Consistency Score#

The consistency score is a numeric result of a simple sampling-based technique which assumes that a Large Language Model (LLM) has inherent knowledge of facts. If prompted multiple times, the LLM should be able to output similar or consistent responses. This technique can be used to measure the factual consistency of an LLM. It requires generating n number of answers with the same prompt, and then comparing the first answer with each subsequent answer for consistency. The more consistent the answers are, the less likely the model is to be hallucinating.
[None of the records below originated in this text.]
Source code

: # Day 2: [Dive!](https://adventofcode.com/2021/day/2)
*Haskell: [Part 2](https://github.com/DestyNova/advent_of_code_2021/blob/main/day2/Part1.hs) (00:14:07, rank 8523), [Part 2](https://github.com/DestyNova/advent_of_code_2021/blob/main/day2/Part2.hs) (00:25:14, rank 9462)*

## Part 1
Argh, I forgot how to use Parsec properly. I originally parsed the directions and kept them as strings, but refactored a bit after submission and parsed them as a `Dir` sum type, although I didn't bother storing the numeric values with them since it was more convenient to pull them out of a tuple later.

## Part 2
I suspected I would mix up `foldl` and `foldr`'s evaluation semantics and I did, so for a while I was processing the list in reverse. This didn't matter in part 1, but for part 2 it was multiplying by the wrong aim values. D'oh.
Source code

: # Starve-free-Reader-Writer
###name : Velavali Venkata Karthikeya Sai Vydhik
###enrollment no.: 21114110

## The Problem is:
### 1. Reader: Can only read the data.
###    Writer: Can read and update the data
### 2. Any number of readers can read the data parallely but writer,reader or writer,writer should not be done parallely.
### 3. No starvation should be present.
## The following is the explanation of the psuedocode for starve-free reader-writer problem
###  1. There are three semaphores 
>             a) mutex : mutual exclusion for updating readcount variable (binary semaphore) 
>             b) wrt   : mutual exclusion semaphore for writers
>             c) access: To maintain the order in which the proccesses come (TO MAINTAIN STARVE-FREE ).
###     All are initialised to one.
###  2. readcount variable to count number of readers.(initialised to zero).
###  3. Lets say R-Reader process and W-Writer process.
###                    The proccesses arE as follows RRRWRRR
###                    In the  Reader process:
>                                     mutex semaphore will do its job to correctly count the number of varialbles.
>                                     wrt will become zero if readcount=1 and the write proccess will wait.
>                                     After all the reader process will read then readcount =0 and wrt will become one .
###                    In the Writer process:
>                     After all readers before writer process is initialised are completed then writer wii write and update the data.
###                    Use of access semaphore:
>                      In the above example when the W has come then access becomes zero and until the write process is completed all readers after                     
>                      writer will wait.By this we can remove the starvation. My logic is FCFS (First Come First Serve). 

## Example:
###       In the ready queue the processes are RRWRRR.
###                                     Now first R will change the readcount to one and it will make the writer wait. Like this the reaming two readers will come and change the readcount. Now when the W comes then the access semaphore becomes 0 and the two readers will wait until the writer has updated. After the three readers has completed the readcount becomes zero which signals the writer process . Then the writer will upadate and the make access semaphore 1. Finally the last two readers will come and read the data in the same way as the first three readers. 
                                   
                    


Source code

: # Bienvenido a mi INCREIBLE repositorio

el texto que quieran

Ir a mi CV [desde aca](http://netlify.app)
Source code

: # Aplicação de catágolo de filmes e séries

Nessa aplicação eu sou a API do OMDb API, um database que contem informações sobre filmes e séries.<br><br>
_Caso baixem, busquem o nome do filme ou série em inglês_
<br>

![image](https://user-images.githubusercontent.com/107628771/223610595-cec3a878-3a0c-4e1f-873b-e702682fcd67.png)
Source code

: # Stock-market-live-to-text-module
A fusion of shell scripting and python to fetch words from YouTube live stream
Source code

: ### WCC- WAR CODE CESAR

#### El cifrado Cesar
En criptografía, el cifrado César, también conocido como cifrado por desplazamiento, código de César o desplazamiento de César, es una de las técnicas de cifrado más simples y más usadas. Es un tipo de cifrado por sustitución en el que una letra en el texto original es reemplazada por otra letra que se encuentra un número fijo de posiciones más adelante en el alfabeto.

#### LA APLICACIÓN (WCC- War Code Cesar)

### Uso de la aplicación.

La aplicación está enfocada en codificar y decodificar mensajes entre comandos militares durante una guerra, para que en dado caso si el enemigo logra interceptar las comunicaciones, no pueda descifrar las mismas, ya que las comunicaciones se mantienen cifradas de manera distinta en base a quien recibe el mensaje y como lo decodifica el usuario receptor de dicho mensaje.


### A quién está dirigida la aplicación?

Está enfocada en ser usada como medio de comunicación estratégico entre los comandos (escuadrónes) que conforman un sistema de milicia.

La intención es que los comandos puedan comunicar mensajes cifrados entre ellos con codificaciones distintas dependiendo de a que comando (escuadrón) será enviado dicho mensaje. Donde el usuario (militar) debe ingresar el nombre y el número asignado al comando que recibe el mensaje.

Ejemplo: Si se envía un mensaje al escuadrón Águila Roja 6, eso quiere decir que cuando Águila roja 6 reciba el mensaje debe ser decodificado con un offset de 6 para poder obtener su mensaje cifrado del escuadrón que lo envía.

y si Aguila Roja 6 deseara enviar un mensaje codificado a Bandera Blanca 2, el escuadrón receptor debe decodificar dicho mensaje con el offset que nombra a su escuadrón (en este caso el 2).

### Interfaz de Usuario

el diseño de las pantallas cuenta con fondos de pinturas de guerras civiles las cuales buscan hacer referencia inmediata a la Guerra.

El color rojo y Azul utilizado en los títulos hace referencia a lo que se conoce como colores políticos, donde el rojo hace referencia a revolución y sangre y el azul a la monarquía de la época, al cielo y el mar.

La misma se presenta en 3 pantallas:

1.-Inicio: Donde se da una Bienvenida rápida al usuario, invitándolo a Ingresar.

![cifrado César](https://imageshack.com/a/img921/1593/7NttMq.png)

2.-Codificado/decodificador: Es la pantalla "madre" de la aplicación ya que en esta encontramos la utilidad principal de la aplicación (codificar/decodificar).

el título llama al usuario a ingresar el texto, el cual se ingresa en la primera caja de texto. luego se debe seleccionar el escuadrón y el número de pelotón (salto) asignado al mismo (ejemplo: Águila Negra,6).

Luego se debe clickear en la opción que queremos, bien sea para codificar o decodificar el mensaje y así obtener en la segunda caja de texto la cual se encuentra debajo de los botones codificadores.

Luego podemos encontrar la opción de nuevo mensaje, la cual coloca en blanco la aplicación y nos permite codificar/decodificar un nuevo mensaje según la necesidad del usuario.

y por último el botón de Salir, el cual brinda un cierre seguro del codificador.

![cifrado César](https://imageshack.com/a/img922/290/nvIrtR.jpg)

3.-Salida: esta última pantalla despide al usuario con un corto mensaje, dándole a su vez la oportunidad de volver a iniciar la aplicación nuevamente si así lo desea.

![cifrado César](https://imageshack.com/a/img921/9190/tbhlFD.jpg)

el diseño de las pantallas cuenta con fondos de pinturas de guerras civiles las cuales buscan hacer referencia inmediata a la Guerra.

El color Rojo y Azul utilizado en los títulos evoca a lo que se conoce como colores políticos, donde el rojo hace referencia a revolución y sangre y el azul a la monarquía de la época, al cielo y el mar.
The score is computed by prompting a judging LLM to assess the consistency of each pair of responses. The score ranges from 0 to 1, with 1 indicating that the model consistently returned facts in every sampled response. As the score approaches 0, it indicates that the model is uncertain about its response and likely to be hallucinating.

Implementation Details#

To check for consistency in an LLM's response, the LLM is prompted n times with the same prompt. The temperature parameter is set to a slightly higher value to allow for some variance in the responses.

temperature

The temperature parameter controls the "creativity" or randomness of the text generated by a GPT model. A higher temperature (e.g., 0.7) results in more diverse and creative output, while a lower temperature (e.g., 0.2) makes the output more deterministic and focused.

Rule of Thumb

Based on our experience, we recommend setting n to 5 and temperature to 1.0 for a question answering workflow. However, it is important to try out different values to find what works best for your specific usage.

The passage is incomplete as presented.